The forces of control will always claim to have be in control. The bigger your platform, the harder it is to realize when it’s already begun to fall. No one is going to tell us that the rules are off, that the master is gone. We have to decide that for ourselves.

How do we know? In a world where the facades are peeling away, what structures can we trust? Not the newspapers, not the government, not the apps, not the banks. What social unit is the right size for making sense of the 21st century, when conspiracy theories and disaster movies come true?

Podcasts. I don’t know what the future will look like, but the present is podcast-shaped.

The podcast is the molecule of the internet.

You should make a podcast right now. You can do it from your smartphone, although a laptop and a USB mic would be better. It doesn’t matter if it sounds great. It doesn’t matter if anyone listens to it.

The point of a podcast is to have a virtual community in which you can make sense of things. Whatever things you need to. We’re all absorbing huge amounts of information every day, along with the coffee and the booze and the home-cooked ramen. You need a place to, well, output that information, once you’ve digested it.

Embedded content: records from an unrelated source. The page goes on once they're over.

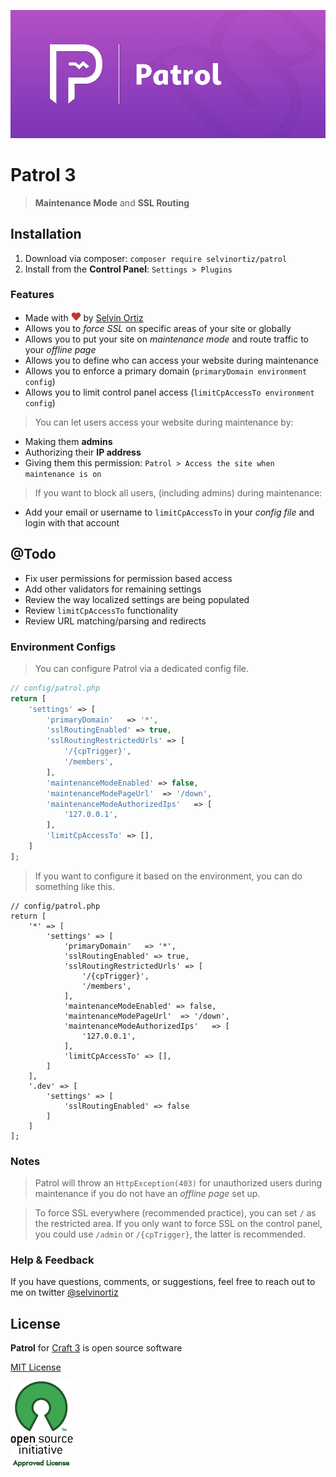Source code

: 
![Patrol](resources/img/Patrol3.png)

# Patrol 3
> **Maintenance Mode** and **SSL Routing**

## Installation
1. Download via composer: `composer require selvinortiz/patrol`
2. Install from the **Control Panel**: `Settings > Plugins`

### Features
- Made with ![love] by [Selvin Ortiz][me]
- Allows you to _force SSL_ on specific areas of your site or globally
- Allows you to put your site on _maintenance mode_ and route traffic to your _offline page_
- Allows you to define who can access your website during maintenance
- Allows you to enforce a primary domain (`primaryDomain environment config`)
- Allows you to limit control panel access (`limitCpAccessTo environment config`)

> You can let users access your website during maintenance by:
- Making them **admins**
- Authorizing their **IP address**
- Giving them this permission: `Patrol > Access the site when maintenance is on`

> If you want to block all users, (including admins) during maintenance:
- Add your email or username to `limitCpAccessTo` in your _config file_ and login with that account

## @Todo
- Fix user permissions for permission based access
- Add other validators for remaining settings
- Review the way localized settings are being populated
- Review `limitCpAccessTo` functionality
- Review URL matching/parsing and redirects

### Environment Configs
> You can configure Patrol via a dedicated config file.

```php
// config/patrol.php
return [
    'settings' => [
        'primaryDomain'   => '*',
        'sslRoutingEnabled' => true,
        'sslRoutingRestrictedUrls' => [
            '/{cpTrigger}',
            '/members',
        ],
        'maintenanceModeEnabled' => false,
        'maintenanceModePageUrl'  => '/down',
        'maintenanceModeAuthorizedIps'   => [
            '127.0.0.1',
        ],
        'limitCpAccessTo' => [],
    ]
];
```

>If you want to configure it based on the environment, you can do something like this.

```
// config/patrol.php
return [
	'*' => [
		'settings' => [
			'primaryDomain'   => '*',
			'sslRoutingEnabled' => true,
			'sslRoutingRestrictedUrls' => [
				'/{cpTrigger}',
				'/members',
			],
			'maintenanceModeEnabled' => false,
			'maintenanceModePageUrl'  => '/down',
			'maintenanceModeAuthorizedIps'   => [
				'127.0.0.1',
			],
			'limitCpAccessTo' => [],
		]
    ],
    '.dev' => [
    	'settings' => [
    		'sslRoutingEnabled' => false
    	]
    ]
];
```


### Notes
> Patrol will throw an `HttpException(403)` for unauthorized users during maintenance if you do not have an _offline page_ set up.

> To force SSL everywhere (recommended practice), you can set `/` as the restricted area. If you only want to force SSL on the control panel, you could use `/admin` or `/{cpTrigger}`, the latter is recommended.

### Help & Feedback
If you have questions, comments, or suggestions, feel free to reach out to me on twitter [@selvinortiz](https://twitter.com/selvinortiz)

## License
**Patrol** for [Craft 3][craft3] is open source software

[MIT License][mit]

![osi]

[me]:https://selvinortiz.com "Selvin Ortiz"
[mit]:http://opensource.org/licenses/MIT "MIT License"
[osi]:resources/img/osilogo.png "Open Source Initiative"
[love]:resources/img/love.png "Love"
[craft3]:http://buildwithcraft.com/3 "Craft 3"
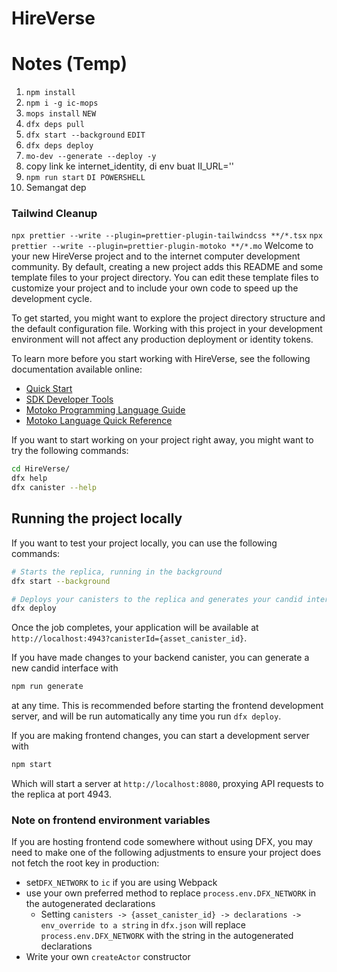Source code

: # HireVerse

# Notes (Temp)

1. ``npm install``
2. ``npm i -g ic-mops``
3. ``mops install`` ``NEW``
4. ``dfx deps pull``
5. ``dfx start --background`` ``EDIT``
6. ``dfx deps deploy``
7. ``mo-dev --generate --deploy -y``
8. copy link ke internet_identity, di env buat II_URL='<link>'
9. ``npm run start`` ``DI POWERSHELL``
10. Semangat dep

### Tailwind Cleanup

``npx prettier --write --plugin=prettier-plugin-tailwindcss **/*.tsx``
``npx prettier --write --plugin=prettier-plugin-motoko **/*.mo``
Welcome to your new HireVerse project and to the internet computer development community. By default, creating a new
project adds this README and some template files to your project directory. You can edit these template files to
customize your project and to include your own code to speed up the development cycle.

To get started, you might want to explore the project directory structure and the default configuration file. Working
with this project in your development environment will not affect any production deployment or identity tokens.

To learn more before you start working with HireVerse, see the following documentation available online:

- [Quick Start](https://internetcomputer.org/docs/current/developer-docs/setup/deploy-locally)
- [SDK Developer Tools](https://internetcomputer.org/docs/current/developer-docs/setup/install)
- [Motoko Programming Language Guide](https://internetcomputer.org/docs/current/motoko/main/motoko)
- [Motoko Language Quick Reference](https://internetcomputer.org/docs/current/motoko/main/language-manual)

If you want to start working on your project right away, you might want to try the following commands:

```bash
cd HireVerse/
dfx help
dfx canister --help
```

## Running the project locally

If you want to test your project locally, you can use the following commands:

```bash
# Starts the replica, running in the background
dfx start --background

# Deploys your canisters to the replica and generates your candid interface
dfx deploy
```

Once the job completes, your application will be available at `http://localhost:4943?canisterId={asset_canister_id}`.

If you have made changes to your backend canister, you can generate a new candid interface with

```bash
npm run generate
```

at any time. This is recommended before starting the frontend development server, and will be run automatically any time
you run `dfx deploy`.

If you are making frontend changes, you can start a development server with

```bash
npm start
```

Which will start a server at `http://localhost:8080`, proxying API requests to the replica at port 4943.

### Note on frontend environment variables

If you are hosting frontend code somewhere without using DFX, you may need to make one of the following adjustments to
ensure your project does not fetch the root key in production:

- set`DFX_NETWORK` to `ic` if you are using Webpack
- use your own preferred method to replace `process.env.DFX_NETWORK` in the autogenerated declarations
    - Setting `canisters -> {asset_canister_id} -> declarations -> env_override to a string` in `dfx.json` will
      replace `process.env.DFX_NETWORK` with the string in the autogenerated declarations
- Write your own `createActor` constructor
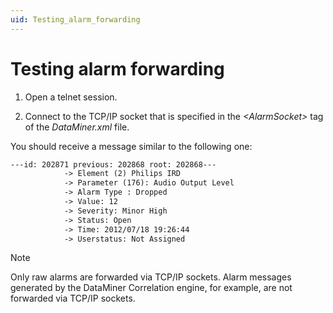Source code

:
 ```yaml
---
uid: Testing_alarm_forwarding
---
```


# Testing alarm forwarding

1. Open a telnet session.

1. Connect to the TCP/IP socket that is specified in the *\<AlarmSocket>* tag of the *DataMiner.xml* file.

You should receive a message similar to the following one:

```txt
---id: 202871 previous: 202868 root: 202868---
            -> Element (2) Philips IRD
            -> Parameter (176): Audio Output Level
            -> Alarm Type : Dropped
            -> Value: 12
            -> Severity: Minor High
            -> Status: Open
            -> Time: 2012/07/18 19:26:44
            -> Userstatus: Not Assigned
```

> [!NOTE]
> Only raw alarms are forwarded via TCP/IP sockets. Alarm messages generated by the DataMiner Correlation engine, for example, are not forwarded via TCP/IP sockets.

You get should get a friend who will meet up weekly for a couple hours on videochat. You can pod alone, but it’s harder, as you have to have a conversation with yourself. Good news is, all your friends are home and bored right now. They’ve never been more likely to record a podcast with you.

And your podcast can be about anything: true crime, local politics, space communism, TV shows. It doesn’t matter what it’s about, as long as you’re juiced. There are probably other podcasts about the same thing — that’s great! They’re juiced too. Listen to them, find them on social media. Now your podcast is in the context of other podcasts.

People who are also juiced about the Thing find your podcast, and join your podcast chat. There you talk with your co-hosts and your listeners and your fellow podcasters and together you can create a world. It doesn’t have to be big. It’s a world that makes sense, a world that matches your lived experience. And that is power.

In this chaotic environment, things are messy and unpredictable, but they’re not impossible to understand. A worldview is a weapon.